*What is required*: Print word for word whatever lies between the first line of the material and the line holding "- link count", both included, and omit all pictures.

*Input data*:

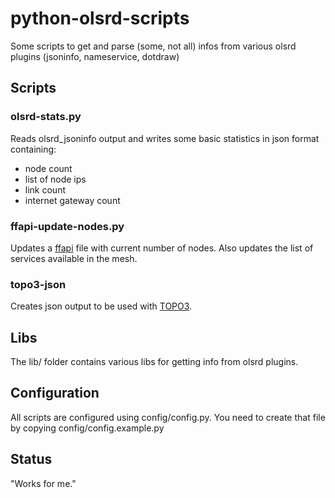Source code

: # python-olsrd-scripts
Some scripts to get and parse (some, not all) infos from various olsrd plugins (jsoninfo, nameservice, dotdraw)

## Scripts

### olsrd-stats.py
Reads olsrd_jsoninfo output and writes some basic statistics in json format containing:
- node count
- list of node ips
- link count
- internet gateway count

### ffapi-update-nodes.py
Updates a [ffapi](https://github.com/freifunk/api.freifunk.net) file with current number of nodes. Also updates the list of services available in the mesh.

### topo3-json
Creates json output to be used with [TOPO3](https://github.com/mmunz/TOPO3).

## Libs

The lib/ folder contains various libs for getting info from olsrd plugins.

## Configuration

All scripts are configured using config/config.py. You need to create that file by copying config/config.example.py

## Status
"Works for me."

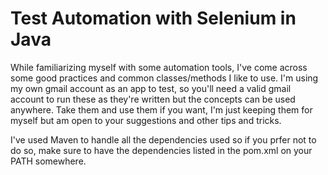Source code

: # Test Automation with Selenium in Java
While familiarizing myself with some automation tools, I've come across some
good practices and common classes/methods I like to use. I'm using my own gmail
account as an app to test, so you'll need a valid gmail account to run these as
they're written but the concepts can be used anywhere. Take them and use them if
you want, I'm just keeping them for myself but am open to your suggestions and
other tips and tricks.

I've used Maven to handle all the dependencies used so if you prfer not to do so,
make sure to have the dependencies listed in the pom.xml on your PATH somewhere.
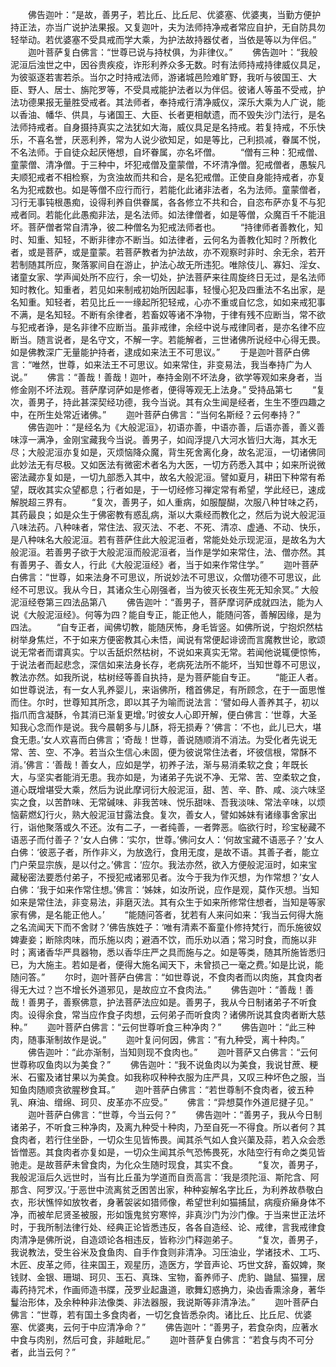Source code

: <!-- { "loadSidebar": true } -->
　　佛告迦叶：“是故，善男子，若比丘、比丘尼、优婆塞、优婆夷，当勤方便护持正法，亦当广说护法果报。又复迦叶，夫为法师持净戒者常应自护，无自防具勿轻举动。若优婆塞不受具戒而学大乘，为护法故持器仗者，当依是等以为伴侣。”
　　迦叶菩萨复白佛言：“世尊已说与持杖俱，为非律仪。”
　　佛告迦叶：“我般泥洹后浊世之中，因谷贵疾疫，诈形利养众多无数。时有法师持戒持律威仪具足，为彼驱逐若害若杀。当尔之时持戒法师，游诸城邑险难旷野，我听与彼国王、大臣、野人、居士、旃陀罗等，不受具戒能护法者以为伴侣。彼诸人等虽不受戒，护法功德果报无量胜受戒者。其法师者，奉持戒行清净威仪，深乐大乘为人广说，能以香油、幡华、供具，与诸国王、大臣、长者更相献遗，而不毁失沙门法行，是名法师持戒者。自身摄持真实之法犹如大海，威仪具足是名持戒。若复持戒，不乐快乐，不喜名誉，厌恶利养，常为人说少欲知足，如是等比，己利损减，眷属不悦，不名法师。于自徒众起厌惓想，自坏眷属，亦名坏僧。
　　“僧有三种：犯戒僧、童蒙僧、清净僧。于三种中，坏犯戒僧及童蒙僧，不坏清净僧。犯戒僧者，愚騃凡夫顺犯戒者不相检察，为贪浊故而共和合，是名犯戒僧。正使自身能持戒者，亦复名为犯戒数也。如是等僧不应行而行，若能化此诸非法者，名为法师。童蒙僧者，习行无事钝根愚痴，设得利养自供眷属，各各修立不共和合，自恣布萨亦复不与犯戒者同。若能化此愚痴非法，是名法师。如法律僧者，如是等僧，众魔百千不能沮坏。菩萨僧者常自清净，彼二种僧名为犯戒法师者也。
　　“持律师者善教化，知时、知重、知轻，不断非律亦不断当。如法律者，云何名为善教化知时？所教化者，或是菩萨，或是童蒙。若菩萨教者为护法故，亦不观察时非时、余无余，若开若制随其所应，聚落冢间自在游止，护法心故无所违犯。唯除伎儿、寡妇、淫女、诸童女家、学声闻处所不应行，余一切处，护法菩萨来往周旋终日无过，是名法师知时教化。知重者，若见如来制戒初始所因起事，轻慢心犯及四重法不名出家，是名知重。知轻者，若见比丘一一缘起所犯轻戒，心亦不重或自忆念，如如来戒犯事不满，是名知轻。不断有余律者，若畜奴等诸不净物，于律有残不应断当，常不欲与犯戒者诤，是名非律不应断当。虽非戒律，余经中说与戒律同者，是亦名律不应断当。随言说者，是名守文，不解一字。若能解者，三世诸佛所说经中心得无畏。如是佛教深广无量能护持者，逮成如来法王不可思议。”
　　于是迦叶菩萨白佛言：“唯然，世尊，如来法王不可思议。如来常住，非变易法，我当奉持广为人说。”
　　佛言：“善哉！善哉！迦叶，奉持金刚不坏法身，欲学等观如来身者，当修金刚不坏法观。菩萨摩诃萨如是修者，便得等观无上法身。”
受持品第七
　　“复次，善男子，持此甚深契经功德，我今当说。其有众生闻是经者，生生不堕四趣之中，在所生处常近诸佛。”
　　迦叶菩萨白佛言：“当何名斯经？云何奉持？”
　　佛告迦叶：“是经名为《大般泥洹》，初语亦善，中语亦善，后语亦善，善义善味淳一满净，金刚宝藏我今当说。善男子，如阎浮提八大河水皆归大海，其水无尽；大般泥洹亦复如是，灭烦恼降众魔，背生死舍离化身，故名泥洹，一切诸佛同此妙法无有尽极。又如医法有微密术者名为大医，一切方药悉入其中；如来所说微密法藏亦复如是，一切九部悉入其中，故名大般泥洹。譬如夏月，耕田下种常有希望，既收其实众望都息；行者如是，于一切经修习禅定常有希望，学此经已，速成解脱超三界有。
　　“复次，善男子，如人重病，如服醍醐，次服八种甘味之药，其药最良；如是众生于佛密教有惑乱病，渐以大乘经而教化之，然后为说大般泥洹八味法药。八种味者，常住法、寂灭法、不老、不死、清凉、虚通、不动、快乐，是八种味名大般泥洹。若有菩萨住此大般泥洹者，常能处处示现泥洹，是故名为大般泥洹。若善男子欲于大般泥洹而般泥洹者，当作是学如来常住，法、僧亦然。其有善男子、善女人，行此《大般泥洹经》者，当于如来作常住学。”
　　迦叶菩萨白佛言：“世尊，如来法身不可思议，所说妙法不可思议，众僧功德不可思议，此经不可思议。我从今日，其诸众生心刚强者，当为彼灭长夜生死无知余冥。”
大般泥洹经卷第三四法品第八
　　佛告迦叶：“善男子，菩萨摩诃萨成就四法，能为人说《大般泥洹经》。何等为四？能自专正，能正他人，能随问答，善解因缘，是为四法。
　　“自专正者，闻佛切教，能随厌怖，身毛皆竖。如佛所说，宁抱炽然枯树举身焦烂，不于如来方便密教其心未悟，闻说有常便起诽谤而言魔教世论，歌颂说无常者而谓真实。宁以舌舐炽然枯树，不说如来真实无常。若闻他说辄便惊怖，于说法者而起悲念，深信如来法身长存，老病死法所不能坏，当知世尊不可思议，教法亦然。如我所说，枯树经等善自执持，是为菩萨能自专正。
　　“能正人者。如世尊说法，有一女人乳养婴儿，来诣佛所，稽首佛足，有所顾念，在于一面思惟而住。尔时，世尊知其所念，即以其子为喻而说法言：‘譬如母人善养其子，初以指爪而含凝酥，令其消已渐复更增。’时彼女人心即开解，便白佛言：‘世尊，大圣知我心念而作是说。我今晨朝多与儿酥，将无损寿？’佛言：‘不也，此儿已大，堪食无患。’女人欢喜而白佛言；‘奇哉！世尊，善说随顺消不消法。为受化者先说无常、苦、空、不净。若当众生信心未固，便为彼说常住法者，坏彼信根，常酥不消。’佛言：‘善哉！善女人，应如是学，初养子法，渐与易消柔软之食；年既长大，与坚实者能消无患。我亦如是，为诸弟子先说不净、无常、苦、空柔软之食，道心既增堪受大乘，然后为说此摩诃衍大般泥洹，甜、苦、辛、酢、咸、淡六味坚实之食，以苦酢味、无常碱味、非我苦味、悦乐甜味、吾我淡味、常法辛味，以烦恼薪燃幻行火，熟大般泥洹甘露法食。复次，善女人，譬如姊妹有诸缘事舍家出行，诣他聚落或久不还。汝有二子，一者纯善，一者弊恶。临欲行时，珍宝秘藏不语恶子而付善子？’女人白佛：‘实尔，世尊。’佛问女人：‘何故宝藏不语恶子？’女人白佛：‘彼恶子者，所作非义，为放逸行，食用无度，是故不语。其善子者，能立门户荣显宗族，是以付之。’佛言：‘应尔。我法亦然，欲入方便般泥洹时，如来宝藏秘密法要悉付弟子，不授犯戒诸邪见者。汝今于我为作灭想，为作常想？’女人白佛：‘我于如来作常住想。’佛言：‘姊妹，如汝所说，应作是观，莫作灭想。当知如来是常住法，非变易法，非磨灭法。其有众生于如来所修常住想者，当知是等家家有佛，是名能正他人。’
　　“能随问答者，犹若有人来问如来：‘我当云何得大施之名流闻天下而不舍财？’佛告族姓子：‘唯有清素不畜童仆修持梵行，而乐施彼奴婢妻妾；断除肉味，而乐施以肉；避酒不饮，而乐劝以酒；常习时食，而施以非时；离诸香华严具器物，悉以香华庄严之具而施与之。如是等类，随其所施皆悉归已，为大施主。若如是者，便得大施名闻天下，未曾损己一毫之费。’如是比说，能随问答。”
　　尔时，迦叶菩萨白佛言：“如世尊说，不食肉者而以肉施，其食肉者得无大过？岂不增长外道邪见，是故应立不食肉法。”
　　佛告迦叶：“善哉！善哉！善男子，善察佛意，护法菩萨法应如是。善男子，我从今日制诸弟子不听食肉。设得余食，常当应作食子肉想，云何弟子而听食肉？诸佛所说其食肉者断大慈种。”
　　迦叶菩萨白佛言：“云何世尊听食三种净肉？”
　　佛告迦叶：“此三种肉，随事渐制故作是说。”
　　迦叶复问何因，佛言：“有九种受，离十种肉。”
　　佛告迦叶：“此亦渐制，当知则现不食肉也。”
　　迦叶菩萨又白佛言：“云何世尊称叹鱼肉以为美食？”
　　佛告迦叶：“我不说鱼肉以为美食，我说甘蔗、粳米、石蜜及诸甘果以为美食。如我称叹种种衣服为庄严具，又叹三种坏色之服，当知鱼肉随顺贪欲腥秽食耳。”
　　迦叶菩萨白佛言：“若世尊制不食肉者，彼五种乳、麻油、缯绵、珂贝、皮革亦不应受。”
　　佛言：“异想莫作外道尼揵子见。”
　　迦叶菩萨白佛言：“世尊，今当云何？”
　　佛告迦叶：“善男子，我从今日制诸弟子，不听食三种净肉，及离九种受十种肉，乃至自死一不得食。所以者何？其食肉者，若行住坐卧，一切众生见皆怖畏。闻其杀气如人食兴蕖及蒜，若入众会悉皆憎恶。其食肉者亦复如是，一切众生闻其杀气恐怖畏死，水陆空行有命之类见皆驰走。是故菩萨未曾食肉，为化众生随时现食，其实不食。
　　“复次，善男子，我般泥洹后久远世时，当有比丘虽为学道而自贡高言：‘我是须陀洹、斯陀含、阿那含、阿罗汉。’于恶世中流离贫乏困苦出家，种种妄解名字比丘，为利养故恭敬白衣，形状憔悴如放牧者，身著袈裟如猎师像，希望世利如猫捕鼠，病瘦疥癞身体不净，而被牟尼贤圣被服，形如饿鬼贫穷寒悴，非真沙门为沙门像。于当来世正法坏时，于我所制法律行处、经典正论皆悉违反，各各自造经、论、戒律，言我戒律食肉清净是佛所说，自造颂论各相违反，皆称沙门释迦弟子。
　　“复次，善男子，我说教法，受生谷米及食鱼肉、自手作食则非清净。习压油业，学诸技术、工巧、木匠、皮革之师，往来国王，观星历，造医方，学音声论、巧世文辞，畜奴婢，聚钱财、金银、珊瑚、珂贝、玉石、真珠、宝物，畜养师子、虎豹、鼬鼠、猫狸，居毒药持咒术，作画师造书牒，茂罗业起蛊道，歌舞幻惑捔力，染齿香熏涂身，著华鬘治形体，及余种种非法像类、非法器服，我说斯等非清净法。”
　　迦叶菩萨白佛言：“世尊，若有国土多食肉者，一切乞食皆悉杂肉。诸比丘、比丘尼、优婆塞、优婆夷，云何于中应清净命？”
　　佛告迦叶：“善男子，若食杂肉，应著水中食与肉别，然后可食，非越毗尼。”
　　迦叶菩萨复白佛言：“若食与肉不可分者，此当云何？”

*Response to this task*:
Source code

: # python-olsrd-scripts
Some scripts to get and parse (some, not all) infos from various olsrd plugins (jsoninfo, nameservice, dotdraw)

## Scripts

### olsrd-stats.py
Reads olsrd_jsoninfo output and writes some basic statistics in json format containing:
- node count
- list of node ips
- link count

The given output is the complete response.